Directions for this task: Report how many lines of the entries below contain the word "March", and nothing more.

Study material:

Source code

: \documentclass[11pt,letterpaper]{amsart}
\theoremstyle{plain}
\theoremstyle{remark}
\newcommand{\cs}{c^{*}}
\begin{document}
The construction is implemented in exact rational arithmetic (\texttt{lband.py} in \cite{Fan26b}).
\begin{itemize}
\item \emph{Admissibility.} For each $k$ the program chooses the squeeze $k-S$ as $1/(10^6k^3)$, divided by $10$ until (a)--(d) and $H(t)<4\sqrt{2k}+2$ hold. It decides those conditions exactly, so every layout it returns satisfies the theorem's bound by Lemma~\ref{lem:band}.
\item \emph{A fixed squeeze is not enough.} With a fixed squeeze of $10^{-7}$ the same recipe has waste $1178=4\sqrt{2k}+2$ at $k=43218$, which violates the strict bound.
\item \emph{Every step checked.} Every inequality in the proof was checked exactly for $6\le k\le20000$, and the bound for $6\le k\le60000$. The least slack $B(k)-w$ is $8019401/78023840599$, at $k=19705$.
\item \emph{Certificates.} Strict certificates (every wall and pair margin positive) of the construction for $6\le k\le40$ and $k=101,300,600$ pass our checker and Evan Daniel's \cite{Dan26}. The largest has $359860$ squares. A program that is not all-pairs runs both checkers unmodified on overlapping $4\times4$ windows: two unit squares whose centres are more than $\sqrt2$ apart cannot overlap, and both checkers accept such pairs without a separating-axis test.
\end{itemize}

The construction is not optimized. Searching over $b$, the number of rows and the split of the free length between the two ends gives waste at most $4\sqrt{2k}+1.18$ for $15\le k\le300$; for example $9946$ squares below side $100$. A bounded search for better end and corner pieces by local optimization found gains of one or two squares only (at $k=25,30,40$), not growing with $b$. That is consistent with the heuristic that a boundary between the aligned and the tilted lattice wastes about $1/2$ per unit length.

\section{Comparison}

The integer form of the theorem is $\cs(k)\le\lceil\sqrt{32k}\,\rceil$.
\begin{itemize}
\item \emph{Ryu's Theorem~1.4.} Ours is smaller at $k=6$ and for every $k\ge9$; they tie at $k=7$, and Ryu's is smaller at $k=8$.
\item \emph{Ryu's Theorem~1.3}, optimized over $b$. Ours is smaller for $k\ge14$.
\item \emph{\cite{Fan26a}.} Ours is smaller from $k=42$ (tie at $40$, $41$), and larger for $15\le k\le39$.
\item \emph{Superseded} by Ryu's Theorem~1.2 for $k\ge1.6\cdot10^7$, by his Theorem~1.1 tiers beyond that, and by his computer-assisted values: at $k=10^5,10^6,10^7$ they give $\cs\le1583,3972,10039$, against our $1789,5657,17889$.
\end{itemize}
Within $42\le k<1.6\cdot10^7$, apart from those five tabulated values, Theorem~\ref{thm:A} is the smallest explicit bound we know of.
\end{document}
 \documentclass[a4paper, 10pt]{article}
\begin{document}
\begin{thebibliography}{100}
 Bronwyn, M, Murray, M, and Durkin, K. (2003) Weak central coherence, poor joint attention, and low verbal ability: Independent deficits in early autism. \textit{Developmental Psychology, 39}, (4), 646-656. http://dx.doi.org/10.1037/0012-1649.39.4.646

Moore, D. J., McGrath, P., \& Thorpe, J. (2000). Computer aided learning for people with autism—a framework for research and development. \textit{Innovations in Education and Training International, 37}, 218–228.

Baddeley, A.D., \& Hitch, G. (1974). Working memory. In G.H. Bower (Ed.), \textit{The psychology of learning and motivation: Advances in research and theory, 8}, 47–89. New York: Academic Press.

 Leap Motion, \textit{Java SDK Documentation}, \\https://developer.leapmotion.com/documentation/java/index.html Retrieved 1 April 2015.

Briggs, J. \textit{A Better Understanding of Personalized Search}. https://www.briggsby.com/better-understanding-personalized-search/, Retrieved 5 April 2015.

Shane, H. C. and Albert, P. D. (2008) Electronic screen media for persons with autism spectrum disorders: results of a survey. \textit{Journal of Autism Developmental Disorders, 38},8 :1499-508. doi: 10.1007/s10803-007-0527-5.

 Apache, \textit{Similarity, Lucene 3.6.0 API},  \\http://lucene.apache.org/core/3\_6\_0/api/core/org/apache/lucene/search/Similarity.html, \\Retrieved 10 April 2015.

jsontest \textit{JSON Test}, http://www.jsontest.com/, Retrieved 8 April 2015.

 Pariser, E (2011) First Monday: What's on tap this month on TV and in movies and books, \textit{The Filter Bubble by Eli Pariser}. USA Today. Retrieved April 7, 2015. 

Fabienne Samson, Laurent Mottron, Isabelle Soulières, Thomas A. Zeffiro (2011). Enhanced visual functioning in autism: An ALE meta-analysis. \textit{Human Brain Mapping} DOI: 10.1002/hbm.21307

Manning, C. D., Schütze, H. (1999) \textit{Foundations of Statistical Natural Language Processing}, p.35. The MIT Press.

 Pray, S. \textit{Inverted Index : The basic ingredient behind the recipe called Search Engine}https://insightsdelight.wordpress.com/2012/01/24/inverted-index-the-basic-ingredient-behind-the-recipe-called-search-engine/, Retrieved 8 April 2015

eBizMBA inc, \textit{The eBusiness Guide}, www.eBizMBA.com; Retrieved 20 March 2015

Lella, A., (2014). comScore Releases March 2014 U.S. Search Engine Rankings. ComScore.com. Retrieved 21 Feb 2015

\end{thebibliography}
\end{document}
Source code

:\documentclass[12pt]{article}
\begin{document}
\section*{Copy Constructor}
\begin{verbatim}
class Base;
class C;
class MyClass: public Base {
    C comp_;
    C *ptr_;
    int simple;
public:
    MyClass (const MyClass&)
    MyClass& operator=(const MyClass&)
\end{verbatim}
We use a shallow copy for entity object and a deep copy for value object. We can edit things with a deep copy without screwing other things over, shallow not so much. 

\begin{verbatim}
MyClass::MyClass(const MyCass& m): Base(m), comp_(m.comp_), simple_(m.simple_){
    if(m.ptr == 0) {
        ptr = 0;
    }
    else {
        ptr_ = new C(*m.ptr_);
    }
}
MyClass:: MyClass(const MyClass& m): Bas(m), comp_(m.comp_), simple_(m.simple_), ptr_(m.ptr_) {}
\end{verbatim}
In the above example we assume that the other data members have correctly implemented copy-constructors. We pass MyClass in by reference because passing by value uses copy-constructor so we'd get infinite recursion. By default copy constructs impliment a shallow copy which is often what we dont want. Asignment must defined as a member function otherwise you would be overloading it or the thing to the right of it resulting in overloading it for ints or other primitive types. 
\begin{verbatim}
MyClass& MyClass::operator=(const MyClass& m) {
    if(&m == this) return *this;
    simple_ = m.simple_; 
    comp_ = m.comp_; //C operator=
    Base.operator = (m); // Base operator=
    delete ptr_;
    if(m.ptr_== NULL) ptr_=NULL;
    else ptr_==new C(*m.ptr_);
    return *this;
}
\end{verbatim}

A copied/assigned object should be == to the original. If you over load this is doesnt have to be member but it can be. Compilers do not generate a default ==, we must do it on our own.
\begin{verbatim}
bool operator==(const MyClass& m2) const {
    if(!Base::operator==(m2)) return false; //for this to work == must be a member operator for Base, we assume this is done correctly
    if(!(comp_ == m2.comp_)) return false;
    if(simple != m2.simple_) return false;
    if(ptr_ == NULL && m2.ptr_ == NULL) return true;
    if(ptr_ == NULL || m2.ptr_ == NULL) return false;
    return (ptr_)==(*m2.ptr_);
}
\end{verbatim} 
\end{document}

Response to the exercise: 2